I still feel that way much of the time, but apathy only maintains the status quo. I still think that serious, fundamental reforms to our gun laws would take a drastic cultural change that could be a century or more in the future.

We can try to work toward that and hold hope for future generations, but we can also do things in the here and now that would have prevented the Thousand Oaks shooting.

We need to say something when we see or hear something.

The shooter had the police called on him at least once for a domestic disturbance, and friends had been concerned about him to the point of one saying, “If I (knew) anyone that might become a shooter, it would be (the Thousand Oaks shooter).”

California, like many states, has what’s known as a red flag law for situations where people are suspected of being a danger to themselves or others.

It enables law enforcement of officers to confiscate someone’s weapons until the situation is resolved.

According to Guardian senior reporter Lois Beckett, Florida used its red flag law more often in its first five months of existence than California did in the first two years of its own.

Many family members and even law enforcement officers don’t know the law exists or how to enforce it.

This is, in large part, because of how the media covers these issues. Notice how I excluded the shooter’s name above.

The media always publishes the shooters’ names and uses language like “worst ever” and “most victims since,” like it’s a video game high score.

There is no journalistic value in reporting these details, and the important information in the story can easily be gotten across without them.

The media tends to focus on the sensational aspects of mass shootings without properly informing people of how to help prevent them.

We can also stop blaming gun violence on mental illness.

It’s merely an excuse for anti-gun control advocates to ignore their complicity in mass violence and point the finger at a vulnerable group.

And sure, mass shootings are typically committed by people with unaddressed mental health problems. Murdering people due to hallucinations or delusional thinking is, by definition, the result of mental illness.

But people with mental illness are statistically more likely to be the victims of violence than be the perpetrators.

Pointing the finger at mental illness also ignores the fact that most gun violence takes place between perfectly healthy people who start a fight with each other, or get in a road rage altercation, or are engaged in, or the victim of, some sort of criminal activity.

While it’s true that the impulse to commit suicide by gun is driven by mental illness, guns are proven to greatly increase one’s chance of death by suicide.

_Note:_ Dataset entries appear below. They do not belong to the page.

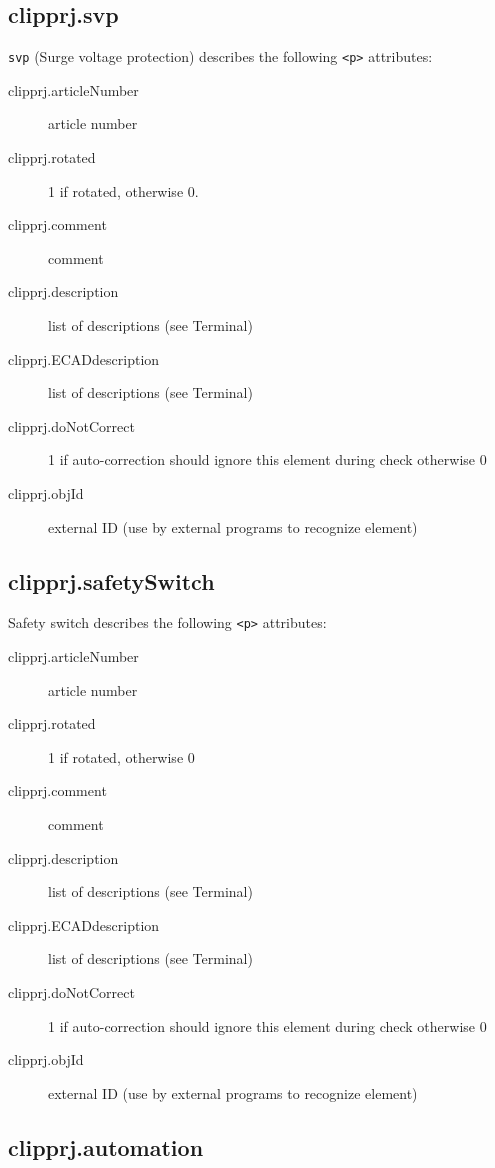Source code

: \documentclass[%
	a4paper,
	oneside,
	listof=numbered,
	parskip=half,
	headsepline=true,
	footsepline=true,
	]{scrbook}
\begin{document}
\subsection{clipprj.svp}
 
\verb|svp| (Surge voltage protection) describes the following \verb|<p>| attributes: 

\begin{description}
	\item[clipprj.articleNumber] article number 
	\item[clipprj.rotated] 1 if rotated, otherwise 0. 
	\item[clipprj.comment] comment 
	\item[clipprj.description] list of descriptions (see Terminal) 
	\item[clipprj.ECADdescription] list of descriptions (see Terminal) 
	\item[clipprj.doNotCorrect] 1 if auto-correction should ignore this element during check otherwise 0
	\item[clipprj.objId] external ID (use by external programs to recognize element)
\end{description}

\subsection{clipprj.safetySwitch}
 
Safety switch describes the following \verb|<p>| attributes: 

\begin{description}
	\item[clipprj.articleNumber] article number
	\item[ clipprj.rotated] 1 if rotated, otherwise 0
	\item[clipprj.comment] comment
	\item[clipprj.description] list of descriptions (see Terminal)
	\item[clipprj.ECADdescription] list of descriptions (see Terminal)
	\item[clipprj.doNotCorrect] 1 if auto-correction should ignore this element during check otherwise 0
	\item[clipprj.objId] external ID (use by external programs to recognize element)
\end{description}

\subsection{clipprj.automation}
 
\end{document}
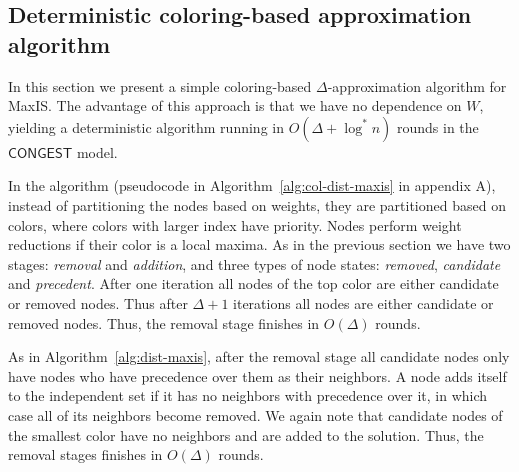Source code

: \documentclass[11pt]{article}
\newcommand{\Wmax}{W}%
\begin{document}

\subsection{Deterministic coloring-based approximation algorithm}
\label{sec:deterministicMaxIS}
In this section we present a simple coloring-based $\Delta$-approximation algorithm for MaxIS. The advantage of this approach is that we have no dependence on $\Wmax$, yielding a deterministic algorithm running in $O(\Delta + \log^* n)$ rounds in the $\mathsf{CONGEST}$ model.

In the algorithm (pseudocode in Algorithm~\ref{alg:col-dist-maxis} in appendix A), instead of partitioning the nodes based on weights, they are partitioned based on colors, where colors with larger index have priority. Nodes perform weight reductions if their color is a local maxima. As in the previous section we have two stages: \emph{removal} and \emph{addition}, and three types of node states: \emph{removed}, \emph{candidate} and \emph{precedent}. After one iteration all nodes of the top color are either candidate or removed nodes. Thus after $\Delta+1$ iterations all nodes are either candidate or removed nodes. Thus, the removal stage finishes in $O(\Delta)$ rounds.

As in Algorithm~\ref{alg:dist-maxis}, after the removal stage all candidate nodes only have nodes who have precedence over them as their neighbors. A node adds itself to the independent set if it has no neighbors with precedence over it, in which case all of its neighbors become removed. We again note that candidate nodes of the smallest color have no neighbors and are added to the solution. Thus, the removal stages finishes in $O(\Delta)$ rounds.
\end{document}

Immediate and irreversible suicide is only possible by a few methods, and only one fits in your dresser drawer.

All that said, we can advocate for expansions of mental health services for those who need it, and take it upon ourselves to help the people around us who need it and intervene in responsible ways when necessary.

Right-wing gun rights advocates should especially be taken to task for their intellectual dishonesty when they claim mass shootings are a mental health problem, not a gun problem, while also advocating for the shrinkage of government healthcare programs that could help prevent them.

We can also continue to organize with gun control lobbying groups to take on the NRA, America’s gun manufacturing lobby that pretends it stands for the rights of sportsmen, hunters and those who want to defend themselves.

The NRA is incredibly powerful, but it’s not the biggest impediment of gun control advocates’ work. Apathy is.

We can try to get it into gun rights advocates’ heads that their hobby and misguided home defense schemes are not worth this.

We can work harder to get the point across that the effects of gun ownership do not stop at their property line.

And we can do this while remaining empathetic and understanding toward their desires and fears.

I hope a shooting doesn’t happen in your hometown, and I hope one never affects someone you love.

But it’s getting to the point where soon, no American will be able to say they don’t know someone who was a victim or who lost someone to gun violence.

Let’s re-energize ourselves and work harder toward a cease-fire in our grinding civil war in the short term while keeping our eyes on the long-term goal of the abolition of civilian ownership of weapons of war.